2) Un prototype du contemporain urbanisé objet de
controverses
« Si dans trois ans, Ferret, la ville n'est pas
reconstruite je vous ferais fusiller. » Cette boutade du Ministre
Dautry était loin de la réalité, il a fallu
déjà 2 ans pour enlever les décombres. Dans un premier
temps, Ferret, et son assistant Simon, deux architectes de formation classique
et sans expérience, commencèrent, inspirés notamment du
Trocadéro à Paris, par dessiner des plans classiques. Mais en
1947, à la lecture de la revue « architecture d'aujourd'hui »,
leurs idées se tournèrent très vite vers l'architecture
brésilienne.

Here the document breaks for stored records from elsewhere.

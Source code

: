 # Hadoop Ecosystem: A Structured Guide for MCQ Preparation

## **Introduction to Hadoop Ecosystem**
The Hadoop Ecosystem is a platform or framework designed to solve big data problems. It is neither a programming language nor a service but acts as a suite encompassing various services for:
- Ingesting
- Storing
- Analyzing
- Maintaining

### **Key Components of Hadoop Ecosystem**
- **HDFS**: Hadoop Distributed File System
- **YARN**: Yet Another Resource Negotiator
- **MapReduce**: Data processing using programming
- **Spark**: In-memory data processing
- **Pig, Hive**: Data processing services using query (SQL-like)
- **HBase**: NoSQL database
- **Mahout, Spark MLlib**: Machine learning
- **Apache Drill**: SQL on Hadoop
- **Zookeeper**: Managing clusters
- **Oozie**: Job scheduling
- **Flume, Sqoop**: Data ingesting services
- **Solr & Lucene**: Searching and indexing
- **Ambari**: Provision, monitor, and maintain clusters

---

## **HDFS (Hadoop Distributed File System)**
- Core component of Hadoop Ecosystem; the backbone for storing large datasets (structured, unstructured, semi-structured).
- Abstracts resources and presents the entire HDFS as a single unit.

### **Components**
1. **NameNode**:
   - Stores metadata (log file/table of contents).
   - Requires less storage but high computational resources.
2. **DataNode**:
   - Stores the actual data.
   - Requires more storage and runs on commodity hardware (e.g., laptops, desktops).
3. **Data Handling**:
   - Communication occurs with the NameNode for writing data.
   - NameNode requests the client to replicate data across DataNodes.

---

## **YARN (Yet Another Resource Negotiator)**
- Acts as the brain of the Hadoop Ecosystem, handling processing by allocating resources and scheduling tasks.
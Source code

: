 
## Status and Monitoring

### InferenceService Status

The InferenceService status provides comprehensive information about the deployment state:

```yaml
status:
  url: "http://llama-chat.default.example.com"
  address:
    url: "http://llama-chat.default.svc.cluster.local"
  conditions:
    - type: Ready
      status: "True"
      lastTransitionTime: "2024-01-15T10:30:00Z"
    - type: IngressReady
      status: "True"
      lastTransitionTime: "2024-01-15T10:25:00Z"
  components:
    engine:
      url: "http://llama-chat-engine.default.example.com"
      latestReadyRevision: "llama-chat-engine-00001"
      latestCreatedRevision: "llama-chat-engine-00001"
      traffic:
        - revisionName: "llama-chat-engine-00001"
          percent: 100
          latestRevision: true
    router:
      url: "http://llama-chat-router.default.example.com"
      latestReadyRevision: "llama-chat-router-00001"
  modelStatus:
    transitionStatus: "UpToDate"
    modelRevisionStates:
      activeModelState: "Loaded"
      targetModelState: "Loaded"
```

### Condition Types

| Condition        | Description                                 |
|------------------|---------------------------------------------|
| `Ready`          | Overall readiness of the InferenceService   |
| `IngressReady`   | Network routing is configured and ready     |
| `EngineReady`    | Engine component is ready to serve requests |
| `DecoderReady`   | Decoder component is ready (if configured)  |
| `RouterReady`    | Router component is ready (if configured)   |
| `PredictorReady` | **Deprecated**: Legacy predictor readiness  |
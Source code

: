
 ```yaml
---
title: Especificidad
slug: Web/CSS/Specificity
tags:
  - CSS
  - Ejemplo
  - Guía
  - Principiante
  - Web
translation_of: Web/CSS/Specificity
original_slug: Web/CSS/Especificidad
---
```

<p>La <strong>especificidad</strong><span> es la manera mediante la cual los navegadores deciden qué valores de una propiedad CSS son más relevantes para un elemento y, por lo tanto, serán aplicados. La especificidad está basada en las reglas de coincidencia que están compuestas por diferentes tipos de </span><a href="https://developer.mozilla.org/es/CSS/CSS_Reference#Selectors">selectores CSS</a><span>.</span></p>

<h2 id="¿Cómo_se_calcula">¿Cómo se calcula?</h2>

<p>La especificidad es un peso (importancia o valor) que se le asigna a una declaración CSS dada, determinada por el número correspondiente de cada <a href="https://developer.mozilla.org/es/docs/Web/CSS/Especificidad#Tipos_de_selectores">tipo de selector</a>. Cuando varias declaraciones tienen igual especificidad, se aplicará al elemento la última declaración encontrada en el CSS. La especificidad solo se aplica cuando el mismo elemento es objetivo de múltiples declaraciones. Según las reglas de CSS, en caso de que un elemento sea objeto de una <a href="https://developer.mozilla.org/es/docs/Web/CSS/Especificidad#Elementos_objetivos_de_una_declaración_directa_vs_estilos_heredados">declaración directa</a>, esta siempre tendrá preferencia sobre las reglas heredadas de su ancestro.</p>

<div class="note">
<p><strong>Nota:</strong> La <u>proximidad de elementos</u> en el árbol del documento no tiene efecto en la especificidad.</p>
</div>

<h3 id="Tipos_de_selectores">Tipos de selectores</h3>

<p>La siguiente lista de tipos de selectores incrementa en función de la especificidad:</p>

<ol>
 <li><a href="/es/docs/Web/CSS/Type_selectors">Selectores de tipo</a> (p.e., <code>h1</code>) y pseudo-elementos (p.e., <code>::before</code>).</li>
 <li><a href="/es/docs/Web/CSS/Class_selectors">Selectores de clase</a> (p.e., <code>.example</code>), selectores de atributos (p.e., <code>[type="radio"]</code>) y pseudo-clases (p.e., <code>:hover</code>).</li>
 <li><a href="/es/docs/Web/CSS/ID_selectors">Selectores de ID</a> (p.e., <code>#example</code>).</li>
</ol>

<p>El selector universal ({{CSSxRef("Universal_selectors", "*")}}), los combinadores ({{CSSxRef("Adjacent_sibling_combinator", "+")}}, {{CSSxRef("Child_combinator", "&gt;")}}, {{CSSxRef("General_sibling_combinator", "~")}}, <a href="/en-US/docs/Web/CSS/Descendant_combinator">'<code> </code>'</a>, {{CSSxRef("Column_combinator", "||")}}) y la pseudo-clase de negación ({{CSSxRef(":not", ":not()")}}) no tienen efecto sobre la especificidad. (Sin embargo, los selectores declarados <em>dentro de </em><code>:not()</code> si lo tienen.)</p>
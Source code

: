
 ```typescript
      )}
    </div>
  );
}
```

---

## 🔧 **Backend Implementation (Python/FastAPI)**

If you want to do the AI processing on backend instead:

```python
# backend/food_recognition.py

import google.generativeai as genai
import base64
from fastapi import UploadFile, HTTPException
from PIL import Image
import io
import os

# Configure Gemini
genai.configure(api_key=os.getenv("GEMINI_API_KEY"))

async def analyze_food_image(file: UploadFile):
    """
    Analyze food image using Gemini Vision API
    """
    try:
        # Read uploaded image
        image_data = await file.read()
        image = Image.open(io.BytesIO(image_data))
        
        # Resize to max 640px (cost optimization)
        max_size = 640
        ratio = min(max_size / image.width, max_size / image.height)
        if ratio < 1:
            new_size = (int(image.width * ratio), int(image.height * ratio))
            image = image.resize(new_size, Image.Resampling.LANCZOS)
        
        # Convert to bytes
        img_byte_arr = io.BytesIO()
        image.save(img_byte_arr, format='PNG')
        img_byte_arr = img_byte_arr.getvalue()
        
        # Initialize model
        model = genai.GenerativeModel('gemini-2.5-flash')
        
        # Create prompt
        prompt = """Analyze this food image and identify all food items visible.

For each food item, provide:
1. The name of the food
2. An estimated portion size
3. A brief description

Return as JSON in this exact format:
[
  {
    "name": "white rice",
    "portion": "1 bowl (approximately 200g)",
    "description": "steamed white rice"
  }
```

Les plans ainsi transformés laissent
apparaître des influences mutuelles entre l'architecture
brésilienne et française. « D'une part, en commun prime
l'expressionnisme qui, plutôt que d'accentuer le côté
fonctionnel du contemporain ainsi qu'une méthodique dans sa
réalisation, se traduit comme une composition artistique.
Ainsi se trouvent des similitudes entre le front de mer de
Royan et les complexes d'habitations étirées tels que les a
conçus Eduardo Reidy à Rio de Janeiro de 1950 à 1952.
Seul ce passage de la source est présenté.